C’est dans ce contexte que différentes questions d’ordres épistémologique, méthodologique et même éthique ont émergé relativement à ce que vit le chercheur impliqué dans la collecte de données. Ces questions forment l’ensemble de ce deuxième article. Pour ancrer et aborder ces questions, deux anecdotes s’étant produites sur notre site de recherche sont présentées. Ces anecdotes veulent offrir des ancrages tangibles pour soulever et assoir concrètement ces questionnements. Toutefois, partant d’anecdotes, cet article ne prétend pas résoudre ou fermer ces questions, bien au contraire. L’intention est plutôt de les soulever et de les aborder à travers ces anecdotes, dans le but de participer aux réflexions ayant cours sur les dimensions scientifiques en recherches qualitatives (par exemple, Proulx, 2019).

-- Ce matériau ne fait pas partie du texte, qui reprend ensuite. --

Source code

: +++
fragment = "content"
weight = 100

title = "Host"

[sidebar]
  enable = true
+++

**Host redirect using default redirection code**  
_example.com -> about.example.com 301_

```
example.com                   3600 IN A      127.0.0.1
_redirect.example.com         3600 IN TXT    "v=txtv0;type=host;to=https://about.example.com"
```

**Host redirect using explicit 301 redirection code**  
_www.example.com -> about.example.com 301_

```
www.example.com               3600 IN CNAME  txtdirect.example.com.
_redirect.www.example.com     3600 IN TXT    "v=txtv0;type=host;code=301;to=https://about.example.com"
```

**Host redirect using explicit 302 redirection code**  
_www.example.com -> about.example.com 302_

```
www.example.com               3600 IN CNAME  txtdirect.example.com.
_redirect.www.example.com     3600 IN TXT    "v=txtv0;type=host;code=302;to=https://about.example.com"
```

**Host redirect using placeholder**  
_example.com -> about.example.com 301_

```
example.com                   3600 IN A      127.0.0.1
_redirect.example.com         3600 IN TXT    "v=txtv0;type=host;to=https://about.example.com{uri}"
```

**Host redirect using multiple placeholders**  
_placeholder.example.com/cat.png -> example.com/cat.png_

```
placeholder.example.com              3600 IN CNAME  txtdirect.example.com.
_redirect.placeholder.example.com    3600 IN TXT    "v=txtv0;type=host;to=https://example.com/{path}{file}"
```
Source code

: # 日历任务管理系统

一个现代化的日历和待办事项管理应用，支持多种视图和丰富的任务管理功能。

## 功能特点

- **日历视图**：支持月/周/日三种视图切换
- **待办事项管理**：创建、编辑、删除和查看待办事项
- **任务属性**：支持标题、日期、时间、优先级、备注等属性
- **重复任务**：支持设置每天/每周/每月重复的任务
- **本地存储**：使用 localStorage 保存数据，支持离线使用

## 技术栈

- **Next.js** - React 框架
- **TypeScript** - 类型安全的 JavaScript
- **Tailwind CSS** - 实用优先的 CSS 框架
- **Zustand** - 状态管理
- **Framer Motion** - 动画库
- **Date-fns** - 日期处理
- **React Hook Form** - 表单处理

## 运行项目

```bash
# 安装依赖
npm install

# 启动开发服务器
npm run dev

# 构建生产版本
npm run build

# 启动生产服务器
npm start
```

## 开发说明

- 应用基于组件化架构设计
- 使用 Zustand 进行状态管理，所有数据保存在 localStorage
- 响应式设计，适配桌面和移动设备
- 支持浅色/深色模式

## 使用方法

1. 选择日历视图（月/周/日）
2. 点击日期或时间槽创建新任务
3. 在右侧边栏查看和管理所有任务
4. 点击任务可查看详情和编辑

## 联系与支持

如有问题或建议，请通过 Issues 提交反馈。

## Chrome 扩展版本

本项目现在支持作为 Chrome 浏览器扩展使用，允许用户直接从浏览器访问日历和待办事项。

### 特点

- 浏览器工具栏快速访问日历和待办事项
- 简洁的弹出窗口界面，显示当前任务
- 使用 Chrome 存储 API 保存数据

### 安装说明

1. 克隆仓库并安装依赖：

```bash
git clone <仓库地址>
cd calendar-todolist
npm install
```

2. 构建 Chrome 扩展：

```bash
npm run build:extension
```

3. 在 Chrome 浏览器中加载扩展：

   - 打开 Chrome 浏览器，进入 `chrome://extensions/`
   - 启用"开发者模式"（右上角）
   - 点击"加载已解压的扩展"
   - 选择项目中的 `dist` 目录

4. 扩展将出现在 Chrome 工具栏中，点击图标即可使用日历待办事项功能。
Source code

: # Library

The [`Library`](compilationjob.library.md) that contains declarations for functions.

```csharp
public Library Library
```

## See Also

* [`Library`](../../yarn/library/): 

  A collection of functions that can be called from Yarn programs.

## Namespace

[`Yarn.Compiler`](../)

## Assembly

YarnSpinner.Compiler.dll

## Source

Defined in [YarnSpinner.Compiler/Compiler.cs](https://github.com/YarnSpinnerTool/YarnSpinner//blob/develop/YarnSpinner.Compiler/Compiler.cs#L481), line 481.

2. Des notes de terrain aux captations vidéo

Un premier effet prévisible de notre décision d’opter pour des captations vidéo a été malheureusement de nous rendre moins disciplinés, voire un peu négligents, dans nos prises de notes de terrain. Ceci s’est produit de différentes façons : parfois nous n’avions qu’un seul assistant de recherche et non deux, parfois les notes étaient prises plus rapidement ou de façon synthétique, etc. Tout ça, car, comme mentionnée plus haut, la caméra nous permettrait vraisemblablement de compléter ces notes. Les notes de terrain étant toutefois centrales dans notre processus de recherche, ceci se devait d’être amélioré. Ces excès de confiance et de discipline ont été faciles à ajuster, en surveillant mieux le processus et en étant plus disciplinés en équipe ; les vidéos devant demeurer un complément, et non une béquille, à ce processus de collecte.

À la suite de ces ajustements, il arrivait quand même que les notes de terrain prises par notre équipe ne concordent pas exactement avec les vidéos. Ces petits moments de décalage entre notes et vidéos étaient dérangeants, mais nous réussissions à ajuster nos notes avec les vidéos. Deux évènements anecdotiques, non relatifs à nos données directement, ont toutefois jeté un doute sur notre démarche d’ajustements des notes par les vidéos. Ces deux anecdotes se sont produites durant la même séance, qui représentait la première séance d’un projet de recherche. Dans ce projet, un groupe d’enseignantes de 5e et 6e années d’une même école (et un enseignant de 2e secondaire d’une école à proximité) nous avait invités dans leurs classes pour travailler avec leurs élèves une fois par semaine sur une partie de l’année scolaire (octobre à avril). Chaque semaine, notre équipe passait la matinée du jeudi dans leurs classes et nous rencontrions les enseignants en après-midi pour revenir sur ces journées et planifier les suivantes. L’équipe d’enseignants qui nous avait invités avait envie de réfléchir et de renouveler leurs pratiques d’enseignement en mathématiques, qu’elle trouvait « à améliorer ». Ces enseignants nous donnaient carte blanche pour essayer des tâches de calcul mental avec leurs élèves en classe. Pour leur expliquer plus précisément ce qu’étaient nos travaux, une rencontre préalable avait été organisée, à laquelle les enseignants ainsi que les directions d’école et du centre de services scolaire étaient présentes, et pendant laquelle nous comptions leur faire vivre ce qui serait fait en classe avec leurs élèves. En d’autres mots, nous voulions faire vivre explicitement à tous, enseignants et membres des directions, une de nos activités de calcul mental. Bien que curieux, les enseignants après l’activité étaient quand même sceptiques et voyaient mal que ce type d’activité pouvait se faire dans leurs classes avec leurs élèves. Bons joueurs, ils étaient tout de même d’accord pour essayer.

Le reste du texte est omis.